A severe lightning storm hit Sydney, Australia, on the evening of August 30, causing major cloud providers, including Oracle Cloud, NetSuite, and Microsoft’s Azure, to suffer outages. It affected Microsoft 365 and Power Platform services as well. A similar outage happened in July as well.
Microsoft’s post-incident analysis report attributed the blackout to a combination of a couple of factors.
Cooling Systems Stopped Working
Because of the power problem, cooling units in one data center within one Availability Zone to go offline. The data center’s systems shut down automatically to prevent the computers from getting too hot and potentially being damaged. This made it impossible for people to use Azure and Microsoft 365 services.
Not Enough Staff at Night
There weren’t enough people working at the data center during the nighttime. This made it hard to fix the cooling systems quickly. To fix this problem, Microsoft hired more people temporarily to work at the data center at night.
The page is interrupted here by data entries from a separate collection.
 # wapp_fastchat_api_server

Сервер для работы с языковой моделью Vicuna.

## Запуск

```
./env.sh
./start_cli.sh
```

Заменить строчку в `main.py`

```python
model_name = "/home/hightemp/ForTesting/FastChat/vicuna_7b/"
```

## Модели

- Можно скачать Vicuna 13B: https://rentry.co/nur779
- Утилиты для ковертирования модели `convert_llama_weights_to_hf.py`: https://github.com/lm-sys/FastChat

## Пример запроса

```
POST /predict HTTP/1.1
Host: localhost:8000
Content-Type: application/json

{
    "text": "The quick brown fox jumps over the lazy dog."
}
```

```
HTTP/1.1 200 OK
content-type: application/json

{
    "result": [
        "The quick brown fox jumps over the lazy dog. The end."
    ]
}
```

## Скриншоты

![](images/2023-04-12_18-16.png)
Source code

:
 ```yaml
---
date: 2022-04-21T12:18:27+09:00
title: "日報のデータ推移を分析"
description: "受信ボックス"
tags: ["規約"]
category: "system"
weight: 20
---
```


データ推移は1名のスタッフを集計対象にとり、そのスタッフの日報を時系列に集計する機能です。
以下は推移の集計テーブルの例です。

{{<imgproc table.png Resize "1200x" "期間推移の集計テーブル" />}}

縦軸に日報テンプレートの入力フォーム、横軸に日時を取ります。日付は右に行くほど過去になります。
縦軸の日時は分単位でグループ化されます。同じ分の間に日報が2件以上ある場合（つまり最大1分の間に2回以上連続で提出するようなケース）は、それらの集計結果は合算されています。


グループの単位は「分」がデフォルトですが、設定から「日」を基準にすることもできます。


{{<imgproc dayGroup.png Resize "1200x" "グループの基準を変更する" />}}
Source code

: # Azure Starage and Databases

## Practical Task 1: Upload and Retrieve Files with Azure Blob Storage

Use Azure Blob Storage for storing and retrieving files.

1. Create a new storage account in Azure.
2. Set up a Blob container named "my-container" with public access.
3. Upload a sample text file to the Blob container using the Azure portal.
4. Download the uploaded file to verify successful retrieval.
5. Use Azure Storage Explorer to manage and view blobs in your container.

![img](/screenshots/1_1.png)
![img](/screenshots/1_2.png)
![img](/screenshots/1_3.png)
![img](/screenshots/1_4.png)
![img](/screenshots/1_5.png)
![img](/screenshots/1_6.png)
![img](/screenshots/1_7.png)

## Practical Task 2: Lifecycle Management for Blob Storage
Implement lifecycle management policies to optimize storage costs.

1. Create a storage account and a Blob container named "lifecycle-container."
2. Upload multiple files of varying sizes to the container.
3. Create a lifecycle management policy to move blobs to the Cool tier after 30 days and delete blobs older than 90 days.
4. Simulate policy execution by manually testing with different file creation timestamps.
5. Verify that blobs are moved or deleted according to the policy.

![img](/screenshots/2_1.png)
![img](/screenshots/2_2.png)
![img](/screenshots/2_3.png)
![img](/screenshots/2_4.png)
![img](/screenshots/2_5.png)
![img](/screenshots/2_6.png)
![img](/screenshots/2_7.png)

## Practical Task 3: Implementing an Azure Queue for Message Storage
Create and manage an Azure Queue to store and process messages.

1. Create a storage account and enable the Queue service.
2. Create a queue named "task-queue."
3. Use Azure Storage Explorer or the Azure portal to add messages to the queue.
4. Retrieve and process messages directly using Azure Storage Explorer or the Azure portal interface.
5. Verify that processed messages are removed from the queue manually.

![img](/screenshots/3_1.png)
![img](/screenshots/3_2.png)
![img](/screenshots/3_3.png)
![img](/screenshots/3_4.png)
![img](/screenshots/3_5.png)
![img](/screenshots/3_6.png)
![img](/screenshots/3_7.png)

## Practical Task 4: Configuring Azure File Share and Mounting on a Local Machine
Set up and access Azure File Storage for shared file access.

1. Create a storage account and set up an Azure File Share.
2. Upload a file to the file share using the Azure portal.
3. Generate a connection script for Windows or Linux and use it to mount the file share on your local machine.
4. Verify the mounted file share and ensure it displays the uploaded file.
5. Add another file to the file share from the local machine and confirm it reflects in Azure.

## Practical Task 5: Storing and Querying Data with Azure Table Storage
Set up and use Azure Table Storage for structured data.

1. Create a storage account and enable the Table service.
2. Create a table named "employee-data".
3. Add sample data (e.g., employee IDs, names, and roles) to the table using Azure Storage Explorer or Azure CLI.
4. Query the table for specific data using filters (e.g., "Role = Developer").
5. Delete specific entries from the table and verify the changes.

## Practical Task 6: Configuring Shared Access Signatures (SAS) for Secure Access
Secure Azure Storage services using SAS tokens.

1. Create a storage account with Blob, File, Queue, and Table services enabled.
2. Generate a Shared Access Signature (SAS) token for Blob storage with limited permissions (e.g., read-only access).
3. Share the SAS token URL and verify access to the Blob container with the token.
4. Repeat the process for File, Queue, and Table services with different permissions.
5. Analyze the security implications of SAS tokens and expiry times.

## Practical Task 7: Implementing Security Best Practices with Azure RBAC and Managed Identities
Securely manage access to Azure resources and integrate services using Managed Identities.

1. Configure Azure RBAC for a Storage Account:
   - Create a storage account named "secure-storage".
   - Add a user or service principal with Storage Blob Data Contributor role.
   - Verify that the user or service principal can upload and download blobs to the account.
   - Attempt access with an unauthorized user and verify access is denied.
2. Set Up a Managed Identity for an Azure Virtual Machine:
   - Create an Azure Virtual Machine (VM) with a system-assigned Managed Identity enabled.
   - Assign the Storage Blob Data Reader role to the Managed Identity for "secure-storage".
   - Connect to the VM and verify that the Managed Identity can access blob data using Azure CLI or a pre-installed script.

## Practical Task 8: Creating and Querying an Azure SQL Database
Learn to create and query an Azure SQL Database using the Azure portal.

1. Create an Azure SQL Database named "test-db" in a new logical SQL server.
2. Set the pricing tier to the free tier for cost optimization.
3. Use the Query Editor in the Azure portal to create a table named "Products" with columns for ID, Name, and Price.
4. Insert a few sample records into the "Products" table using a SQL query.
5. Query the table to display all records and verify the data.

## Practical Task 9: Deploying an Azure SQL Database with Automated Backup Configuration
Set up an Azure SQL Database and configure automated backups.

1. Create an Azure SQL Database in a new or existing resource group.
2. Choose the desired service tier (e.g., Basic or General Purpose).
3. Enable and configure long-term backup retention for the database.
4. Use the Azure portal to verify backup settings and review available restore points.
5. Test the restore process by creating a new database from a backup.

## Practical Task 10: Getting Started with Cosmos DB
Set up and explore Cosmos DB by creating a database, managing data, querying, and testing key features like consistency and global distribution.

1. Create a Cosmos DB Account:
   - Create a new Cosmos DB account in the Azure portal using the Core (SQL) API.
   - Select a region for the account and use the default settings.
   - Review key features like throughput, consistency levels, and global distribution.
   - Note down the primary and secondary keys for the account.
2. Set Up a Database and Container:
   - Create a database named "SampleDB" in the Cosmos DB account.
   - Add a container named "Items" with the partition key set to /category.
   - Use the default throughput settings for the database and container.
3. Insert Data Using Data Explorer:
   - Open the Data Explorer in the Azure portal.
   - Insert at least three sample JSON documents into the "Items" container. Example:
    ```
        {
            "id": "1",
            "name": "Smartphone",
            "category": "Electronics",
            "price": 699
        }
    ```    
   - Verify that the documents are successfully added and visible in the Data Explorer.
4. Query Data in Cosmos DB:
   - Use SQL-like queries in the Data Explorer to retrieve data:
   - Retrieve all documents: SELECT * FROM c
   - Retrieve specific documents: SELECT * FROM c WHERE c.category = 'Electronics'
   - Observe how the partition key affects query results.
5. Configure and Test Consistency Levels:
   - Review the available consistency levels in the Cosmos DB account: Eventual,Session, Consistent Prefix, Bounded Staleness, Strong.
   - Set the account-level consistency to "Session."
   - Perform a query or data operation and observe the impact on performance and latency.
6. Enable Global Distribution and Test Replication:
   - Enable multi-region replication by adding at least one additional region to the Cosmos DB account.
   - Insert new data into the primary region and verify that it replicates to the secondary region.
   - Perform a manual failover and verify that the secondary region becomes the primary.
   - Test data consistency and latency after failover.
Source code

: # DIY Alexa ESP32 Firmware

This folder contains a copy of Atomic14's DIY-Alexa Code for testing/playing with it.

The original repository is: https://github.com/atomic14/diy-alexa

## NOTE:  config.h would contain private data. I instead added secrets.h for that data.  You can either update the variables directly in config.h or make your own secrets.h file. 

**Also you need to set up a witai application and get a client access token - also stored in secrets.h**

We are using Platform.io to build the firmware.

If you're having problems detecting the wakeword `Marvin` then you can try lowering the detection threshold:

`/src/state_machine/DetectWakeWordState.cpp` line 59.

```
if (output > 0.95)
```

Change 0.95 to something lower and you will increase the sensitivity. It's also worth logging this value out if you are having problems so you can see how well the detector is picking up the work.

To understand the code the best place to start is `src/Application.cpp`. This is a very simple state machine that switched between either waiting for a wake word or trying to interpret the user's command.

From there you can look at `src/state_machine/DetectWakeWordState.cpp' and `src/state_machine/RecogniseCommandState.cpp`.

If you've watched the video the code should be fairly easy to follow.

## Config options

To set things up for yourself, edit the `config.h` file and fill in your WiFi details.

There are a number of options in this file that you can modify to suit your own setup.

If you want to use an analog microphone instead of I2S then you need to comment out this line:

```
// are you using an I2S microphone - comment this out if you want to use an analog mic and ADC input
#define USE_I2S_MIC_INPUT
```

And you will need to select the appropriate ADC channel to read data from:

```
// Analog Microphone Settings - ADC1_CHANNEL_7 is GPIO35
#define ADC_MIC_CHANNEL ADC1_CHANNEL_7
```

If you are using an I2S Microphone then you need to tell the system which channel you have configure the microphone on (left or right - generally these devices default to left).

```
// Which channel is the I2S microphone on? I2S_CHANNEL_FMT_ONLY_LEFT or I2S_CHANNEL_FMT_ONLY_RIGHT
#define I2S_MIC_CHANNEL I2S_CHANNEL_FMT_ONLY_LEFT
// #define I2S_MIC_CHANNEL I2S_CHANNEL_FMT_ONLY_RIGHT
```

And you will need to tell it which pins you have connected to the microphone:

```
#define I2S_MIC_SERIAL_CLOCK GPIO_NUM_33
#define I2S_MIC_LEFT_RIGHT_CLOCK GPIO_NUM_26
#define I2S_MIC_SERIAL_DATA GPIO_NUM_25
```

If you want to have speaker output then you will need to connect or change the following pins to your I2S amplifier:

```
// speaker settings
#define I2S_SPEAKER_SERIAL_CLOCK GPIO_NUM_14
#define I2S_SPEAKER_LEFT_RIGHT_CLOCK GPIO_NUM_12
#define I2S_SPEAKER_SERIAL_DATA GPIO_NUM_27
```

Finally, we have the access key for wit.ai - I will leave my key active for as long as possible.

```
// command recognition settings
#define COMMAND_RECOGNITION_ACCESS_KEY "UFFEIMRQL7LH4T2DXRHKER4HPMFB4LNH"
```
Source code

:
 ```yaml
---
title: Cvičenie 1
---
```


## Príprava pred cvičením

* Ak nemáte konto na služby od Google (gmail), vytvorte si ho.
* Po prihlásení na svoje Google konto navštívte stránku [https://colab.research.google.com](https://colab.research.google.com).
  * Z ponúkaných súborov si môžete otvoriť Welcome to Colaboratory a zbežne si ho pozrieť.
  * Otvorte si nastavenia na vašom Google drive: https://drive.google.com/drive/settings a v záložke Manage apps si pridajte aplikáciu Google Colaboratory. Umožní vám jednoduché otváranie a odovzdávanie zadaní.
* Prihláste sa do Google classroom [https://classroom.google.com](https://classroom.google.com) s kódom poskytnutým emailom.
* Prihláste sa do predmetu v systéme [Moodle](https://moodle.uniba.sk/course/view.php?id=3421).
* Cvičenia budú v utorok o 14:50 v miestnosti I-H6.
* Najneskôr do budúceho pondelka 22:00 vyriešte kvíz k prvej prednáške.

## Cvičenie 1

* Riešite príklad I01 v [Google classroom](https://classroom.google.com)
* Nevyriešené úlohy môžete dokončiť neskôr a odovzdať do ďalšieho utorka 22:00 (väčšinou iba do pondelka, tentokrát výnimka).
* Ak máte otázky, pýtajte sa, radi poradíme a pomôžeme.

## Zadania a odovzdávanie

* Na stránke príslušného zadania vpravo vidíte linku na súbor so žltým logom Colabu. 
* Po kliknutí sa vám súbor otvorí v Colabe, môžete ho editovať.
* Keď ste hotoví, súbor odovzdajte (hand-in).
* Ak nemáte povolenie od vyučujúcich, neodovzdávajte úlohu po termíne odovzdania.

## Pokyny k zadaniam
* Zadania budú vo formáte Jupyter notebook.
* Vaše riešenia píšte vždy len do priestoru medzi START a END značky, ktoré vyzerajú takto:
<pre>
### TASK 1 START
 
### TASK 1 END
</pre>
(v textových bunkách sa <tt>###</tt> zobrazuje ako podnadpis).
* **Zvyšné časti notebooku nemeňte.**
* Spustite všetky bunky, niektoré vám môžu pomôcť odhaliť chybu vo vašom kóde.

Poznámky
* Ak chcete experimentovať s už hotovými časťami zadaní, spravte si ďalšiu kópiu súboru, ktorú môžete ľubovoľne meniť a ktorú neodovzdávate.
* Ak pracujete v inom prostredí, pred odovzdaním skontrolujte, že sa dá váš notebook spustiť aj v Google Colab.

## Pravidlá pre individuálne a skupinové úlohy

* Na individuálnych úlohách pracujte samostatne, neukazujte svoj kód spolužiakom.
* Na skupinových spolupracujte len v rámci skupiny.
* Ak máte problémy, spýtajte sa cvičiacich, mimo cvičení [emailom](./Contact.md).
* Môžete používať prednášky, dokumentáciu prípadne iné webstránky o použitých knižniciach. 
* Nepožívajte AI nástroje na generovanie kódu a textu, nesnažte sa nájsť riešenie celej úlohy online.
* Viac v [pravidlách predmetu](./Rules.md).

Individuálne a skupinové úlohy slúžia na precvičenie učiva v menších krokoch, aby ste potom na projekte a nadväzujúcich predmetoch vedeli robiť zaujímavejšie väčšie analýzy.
Both this leads Microsoft to improve the automation game. Microsoft acknowledged the need to enhance automation within the data center to make it more resilient to various voltage sag event types. This includes evaluating the sequence in which servers and chillers are restarted to ensure that the highest-load servers and their corresponding chillers are prioritized.
The outage resulted from a combination of factors, including a power sag, cooling unit failure, and an automated shutdown triggered by rising temperatures. Insufficient nighttime staffing was also a contributing factor.